The broad area of research that I am interested in is obesity and cardiovascular disease (CVD). My group is particularly focused on deciphering the cellular events and the molecular mechanisms regulating adipocyte energy dissipation in response to oxidative stress. The overreaching goal of our research is to understand the basic regulation of adipocyte function and to identify factors that can be used to reprogram these cells into energetically more active cells for the treatment of obesity.


  • Bachelor of Science, Animal Physiology, University of Science and Technology in Algeria
  • Master of Science, Neuroscience and Neuropharmacology, Universite Victor Segalen Bordeaux 2
  • Doctor of Philosophy, Biological and Medical Sciences, Universite Victor Segalen Bordeaux 2


Sihem Boudina is currently an Assistant Professor in the Division of Endocrinology, Metabolism and Diabetes, and an Investigator in the Program in Human Molecular Biology and Genetics at the University Of Utah School Of Medicine. She received her bachelor’s degree in Animal Physiology from the University of Science and Technology in Algiers then went to the University of Bordeaux 2 where she did her doctoral studies in Biological and Medical Sciences under the mentorship of Dr. Pierre Dos Santos. She then joined Dr. Dale Abel’s group for a post-doctoral position in 2002. Dr. Boudina was then recruited to the Division of Endocrinology, Metabolism and Diabetes as a tenure track Assistant Professor in 2010. She is also the interim director for the Metabolic Phenotyping Core facility at the University of Utah.

Dr. Boudina has had a distinguished career in Diabetes and Cardiovascular related research. As a post-doctoral fellow in the laboratory of Dale Abel, she elucidated the role of mitochondrial dysfunction in altering cardiac metabolism, thereby contributing to the pathogenesis of cardiac dysfunction in the diabetic heart. Dr. Boudina also established a new assay to measure mitochondrial respiration using an oxygen sensor probe. Furthermore, she was among the first investigators to show that mitochondrial uncoupling played a crucial role in altered cardiac efficiency in obese animals. Her work was published in the journals Diabetes and Circulation.

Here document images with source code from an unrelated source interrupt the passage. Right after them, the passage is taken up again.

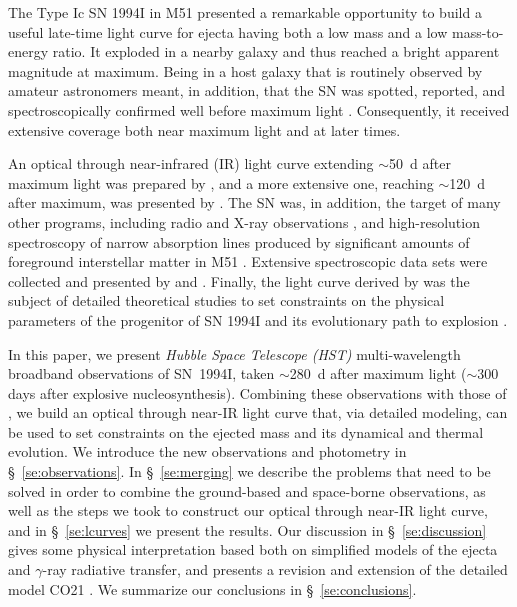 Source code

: \documentclass[12pt,manuscript]{aastex}
\begin{document}
The Type Ic SN 1994I in M51 presented a remarkable opportunity 
to build a useful late-time light curve for ejecta having both a 
low mass and a low mass-to-energy ratio.
%
It exploded in a nearby galaxy and thus reached a bright apparent 
magnitude at maximum.
%
Being in a host galaxy that is routinely observed by amateur 
astronomers meant, in addition, that the SN was spotted, 
reported, and spectroscopically confirmed well before maximum 
light \citep{petal94,setal94,cetal94}.
%
Consequently, it received extensive coverage both near maximum 
light and at later times.


An optical through near-infrared (IR) light curve extending $\sim$50~d 
after maximum light was prepared by \citet{schmidt94}, and a more 
extensive one, reaching $\sim$120~d after maximum, was presented 
by \citet{retal96}.
%
The SN was, in addition, the target of many other programs,
including radio and X-ray observations \citep{retal94a,ietal02}, 
and high-resolution spectroscopy of narrow absorption lines 
produced by significant amounts of foreground interstellar 
matter in M51 \citep{hetal95}.
%
Extensive spectroscopic data sets were collected and presented 
by \citet{fetal95} and \cite{cetal96b}. 
%
Finally, the light curve derived by \citet{schmidt94} was the subject 
of detailed theoretical studies to set constraints on the physical 
parameters of the progenitor of SN 1994I and its evolutionary path 
to explosion \citep{netal94,ietal94,wlyw95}.


In this paper, we present {\em Hubble Space Telescope (HST)} 
multi-wavelength broadband 
observations of SN~1994I, taken $\sim$280~d after maximum light
($\sim$300 days after explosive nucleosynthesis).
% 
Combining these observations with those of \citet{retal96},
we build an optical through near-IR light curve that, via
detailed modeling, can be used to set constraints on the 
ejected mass and its dynamical and thermal evolution.
%
We introduce the new observations and photometry in 
\S~\ref{se:observations}. 
%
In \S~\ref{se:merging} 
we describe the problems that need to be solved in order
to combine the ground-based and space-borne observations, 
as well as the steps we took to construct our optical through
near-IR light curve, and in \S~\ref{se:lcurves} we present the 
results.
%
Our discussion in \S~\ref{se:discussion} gives some physical 
interpretation based both on simplified models of the ejecta 
and $\gamma$-ray radiative transfer, and presents a revision 
and extension of the detailed model CO21 \citep{ietal94}.
%
We summarize our conclusions in \S~\ref{se:conclusions}.
\end{document}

As a young investigator, Dr. Boudina has now established her laboratory in the Division of Endocrinology at the University of Utah. Her research interest is focused on the role of oxidative stress in the development of obesity and the related cardiovascular complications. Dr. Boudina is funded by the National Institutes of Health.

Dr. Boudina has obtained several awards and scholarships such as two post-doctoral fellowships from the Juvenile Diabetes Research Foundation and the American Heart Association as well as a scientist development grant from the American Heart Assiciation.

Dr. Boudina is committed to mentoring the next generation of researchers. In the past four years she has supervised post-doctoral research fellows, undergraduates and medical students in her laboratory. She has mentored summer students sponsored by the American Heart Association. She also participated as a mentor in the Native American Summer Research Programs sponsored by the University of Utah, Department of Pediatrics and the Bioscience Undergraduate Research Program.